4 Types of Windows That Increase Energy Efficiency
There are several factors which affect the energy efficiency that any replacement window will be able to deliver inside your home. The glass itself, the frames, and even the method of installation can all have a major impact on energy efficiency. In general, you can usually find out how energy-efficient a given window is by paying close attention to the label which is attached to it. However, not all information related to energy efficiency will be contained on the label, and some types of windows are able to deliver a little extra energy efficiency just because of the type of window they are.
Picture windows are energy efficient by their design, because they are intended to be stationary and sealed directly within the frame surrounding them. As opposed to movable windows which can be cleaned more easily, picture windows will always stay in place, and will always retain their energy-efficient characteristics while doing so. Because they are directly sealed into place within their framework, no external air is allowed inside, and no conditioned air from the interior escapes to the outside.
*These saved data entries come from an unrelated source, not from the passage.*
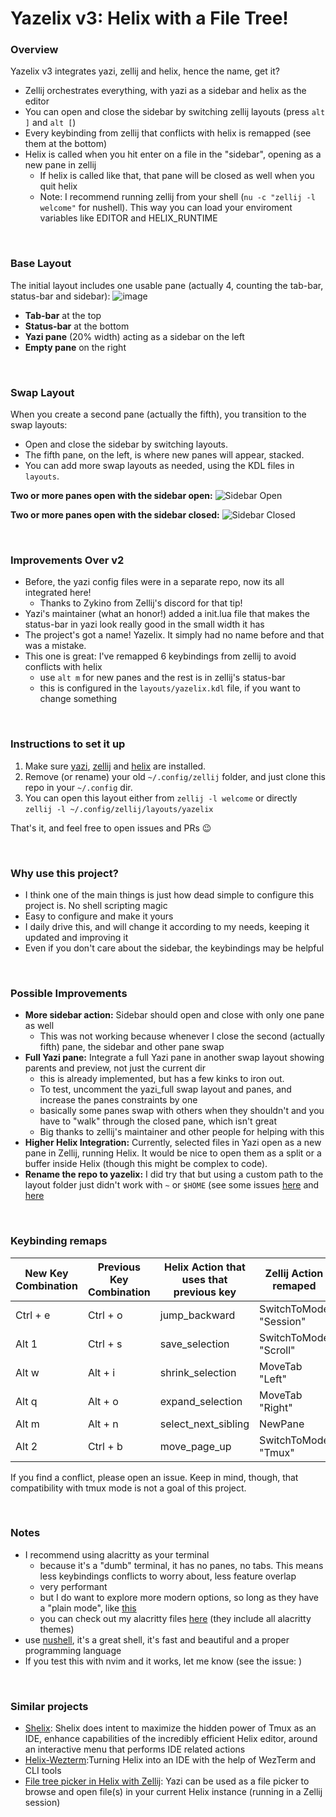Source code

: # Yazelix v3: Helix with a File Tree!

### Overview
Yazelix v3 integrates yazi, zellij and helix, hence the name, get it?
- Zellij orchestrates everything, with yazi as a sidebar and helix as the editor
- You can open and close the sidebar by switching zellij layouts (press `alt ]` and `alt [`)
- Every keybinding from zellij that conflicts with helix is remapped (see them at the bottom)
- Helix is called when you hit enter on a file in the "sidebar", opening as a new pane in zellij
  - If helix is called like that, that pane will be closed as well when you quit helix
  - Note: I recommend running zellij from your shell (`nu -c "zellij -l welcome"` for nushell). This way you can load your enviroment variables like EDITOR and HELIX_RUNTIME

<br>

### Base Layout
The initial layout includes one usable pane (actually 4, counting the tab-bar, status-bar and sidebar):
![image](https://github.com/luccahuguet/zellij/assets/27565287/c8333411-b6f4-4c0e-9ea8-1992859c8749)

- **Tab-bar** at the top
- **Status-bar** at the bottom
- **Yazi pane** (20% width) acting as a sidebar on the left
- **Empty pane** on the right

<br>

### Swap Layout
When you create a second pane (actually the fifth), you transition to the swap layouts:
- Open and close the sidebar by switching layouts.
- The fifth pane, on the left, is where new panes will appear, stacked.
- You can add more swap layouts as needed, using the KDL files in `layouts`.

**Two or more panes open with the sidebar open:**
![Sidebar Open](https://github.com/luccahuguet/zellij/assets/27565287/8faf2bc4-7861-467a-8629-b41dc57fbab8)

**Two or more panes open with the sidebar closed:**
![Sidebar Closed](https://github.com/luccahuguet/zellij/assets/27565287/038ce337-dc79-415b-a137-1efcf21b0cf7)

<br>

### Improvements Over v2
- Before, the yazi config files were in a separate repo, now its all integrated here!  
  - Thanks to Zykino from Zellij's discord for that tip!
- Yazi's maintainer (what an honor!) added a init.lua file that makes the status-bar in yazi look really good in the small width it has
- The project's got a name! Yazelix. It simply had no name before and that was a mistake.
- This one is great: I've remapped 6 keybindings from zellij to avoid conflicts with helix 
  - use `alt m` for new panes and the rest is in zellij's status-bar 
  - this is configured in the `layouts/yazelix.kdl` file, if you want to change something 

<br>

### Instructions to set it up
1. Make sure [yazi](https://github.com/sxyazi/yazi), [zellij](https://github.com/zellij-org/zellij) and [helix](https://helix-editor.com) are installed.
2. Remove (or rename) your old `~/.config/zellij` folder, and just clone this repo in your `~/.config` dir.
3. You can open this layout either from `zellij -l welcome` or directly `zellij -l ~/.config/zellij/layouts/yazelix`

That's it, and feel free to open issues and PRs 😉

<br>

### Why use this project?
- I think one of the main things is just how dead simple to configure this project is. No shell scripting magic
- Easy to configure and make it yours
- I daily drive this, and will change it according to my needs, keeping it updated and improving it
- Even if you don't care about the sidebar, the keybindings may be helpful

<br>

### Possible Improvements
- **More sidebar action:** Sidebar should open and close with only one pane as well
  - This was not working because whenever I close the second (actually fifth) pane, the sidebar and other pane swap
- **Full Yazi pane:** Integrate a full Yazi pane in another swap layout showing parents and preview, not just the current dir
  - this is already implemented, but has a few kinks to iron out.
  - To test, uncomment the yazi_full swap layout and panes, and increase the panes constraints by one
  - basically some panes swap with others when they shouldn't and you have to "walk" through the closed pane, which isn't great
  - Big thanks to zellij's maintainer and other people for helping with this
- **Higher Helix Integration:** Currently, selected files in Yazi open as a new pane in Zellij, running Helix. It would be nice to open them as a split or a buffer inside Helix (though this might be complex to code).
- **Rename the repo to yazelix:** I did try that but using a custom path to the layout folder just didn't work with `~` or `$HOME` (see some issues [here](https://github.com/zellij-org/zellij/issues/2764) and [here](https://github.com/zellij-org/zellij/issues/3115)

<br>

### Keybinding remaps
| New Key Combination | Previous Key Combination | Helix Action that uses that previous key | Zellij Action remaped       |
|---------------------|--------------------------|------------------------------------------|-----------------------------|
| Ctrl + e            | Ctrl + o                 | jump_backward                            | SwitchToMode "Session"      |
| Alt 1               | Ctrl + s                 | save_selection                           | SwitchToMode "Scroll"       |
| Alt w               | Alt + i                  | shrink_selection                         | MoveTab "Left"              |
| Alt q               | Alt + o                  | expand_selection                         | MoveTab "Right"             |
| Alt m               | Alt + n                  | select_next_sibling                      | NewPane                     |
| Alt 2               | Ctrl + b                 | move_page_up                             | SwitchToMode "Tmux"         |

If you find a conflict, please open an issue. Keep in mind, though, that compatibility with tmux mode is not a goal of this project.

<br>

### Notes
- I recommend using alacritty as your terminal
  - because it's a "dumb" terminal, it has no panes, no tabs. This means less keybindings conflicts to worry about, less feature overlap
  - very performant
  - but I do want to explore more modern options, so long as they have a "plain mode", like [this](https://raphamorim.io/rio/pt-br/docs/next/navigation#plain)
  - you can check out my alacritty files [here](https://github.com/luccahuguet/alacritty-files) (they include all alacritty themes)
- use [nushell](https://www.nushell.sh/), it's a great shell, it's fast and beautiful and a proper programming language
- If you test this with nvim and it works, let me know (see the issue: )

<br>

### Similar projects
- [Shelix](https://github.com/webdev23/shelix): Shelix does intent to maximize the hidden power of Tmux as an IDE, enhance capabilities of the incredibly efficient Helix editor, around an interactive menu that performs IDE related actions
- [Helix-Wezterm](https://github.com/quantonganh/helix-wezterm):Turning Helix into an IDE with the help of WezTerm and CLI tools
- [File tree picker in Helix with Zellij](https://yazi-rs.github.io/docs/tips/#helix-with-zellij): Yazi can be used as a file picker to browse and open file(s) in your current Helix instance (running in a Zellij session)

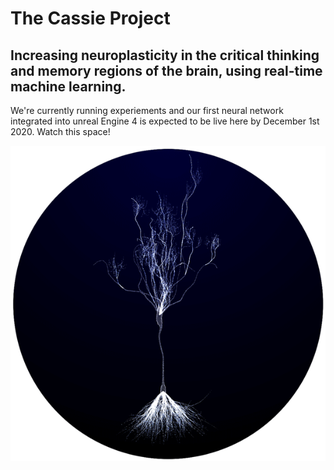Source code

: # The Cassie Project

## Increasing neuroplasticity in the critical thinking and memory regions of the brain, using real-time machine learning.

We're currently running experiements and our first neural network integrated into unreal Engine 4 is expected to be live here by December 1st 2020. Watch this space!

![Cassie](https://github.com/the-muses-ltd/Cassie/blob/main/Assets/neuron.gif)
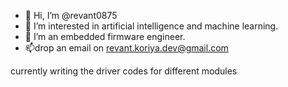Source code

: - 👋 Hi, I’m @revant0875
- 👀 I’m interested in artificial intelligence and machine learning.
- 🌱 I’m an embedded firmware engineer.
- 📫drop an email on revant.koriya.dev@gmail.com

currently writing the driver codes for different modules
<!---
revant0875/revant0875 is a ✨ special ✨ repository because its `README.md` (this file) appears on your GitHub profile.
You can click the Preview link to take a look at your changes.
--->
Casement windows are another type of window which have built-in energy efficiency because of the way they’re designed. This is primarily because there is a strong seal on casement windows on all four sides, and that allows for no inter-mixing of interior and exterior air supplies. In addition, casement windows often contain double-pane glass or triple-pane glass, so this sandwich affect adds to the overall energy efficiency of the window itself.
Energy Star windows
Energy Star windows are the most energy efficient windows you can purchase, and they are easily identifiable by the distinctive blue sticker attached to the window. These types of windows are certified by the government, and have performance ratings which are similar to those issued by the National Fenestration Rating Council (NFRC). Whenever you see this blue Energy Star logo, you can count on the window being considerably more energy-efficient than any window which lacks that blue star. Keep in mind that this kind of certification is usually based on your particular climate and geography, so if you purchase Energy Star windows in the Southwest, they may not perform as well if you have them installed in a home that’s located in the northeast.
Low-E windows and Low-E glass
Low-E Windows and low-E glass help to increase thermal performance, by blocking out ultraviolet and infrared light, while admitting visible light into the interior of your home. Infrared light is closely coupled with heat energy, and by blocking that out, low-E Windows help to prevent excessive heat from getting to your home’s interior. This will obviously provide a tremendous benefit in the heat of summer, but in colder times of the year, low-E glass works in the opposite manner to be just as beneficial. When the temperatures are much colder, low-E glass can reflect heat back into your home so that there won’t be as much heat loss, and so you’ll maintain greater energy efficiency. Depending on the geographic area where you live, you will be able to choose from different types of low-E window glass that are appropriate to your particular climate.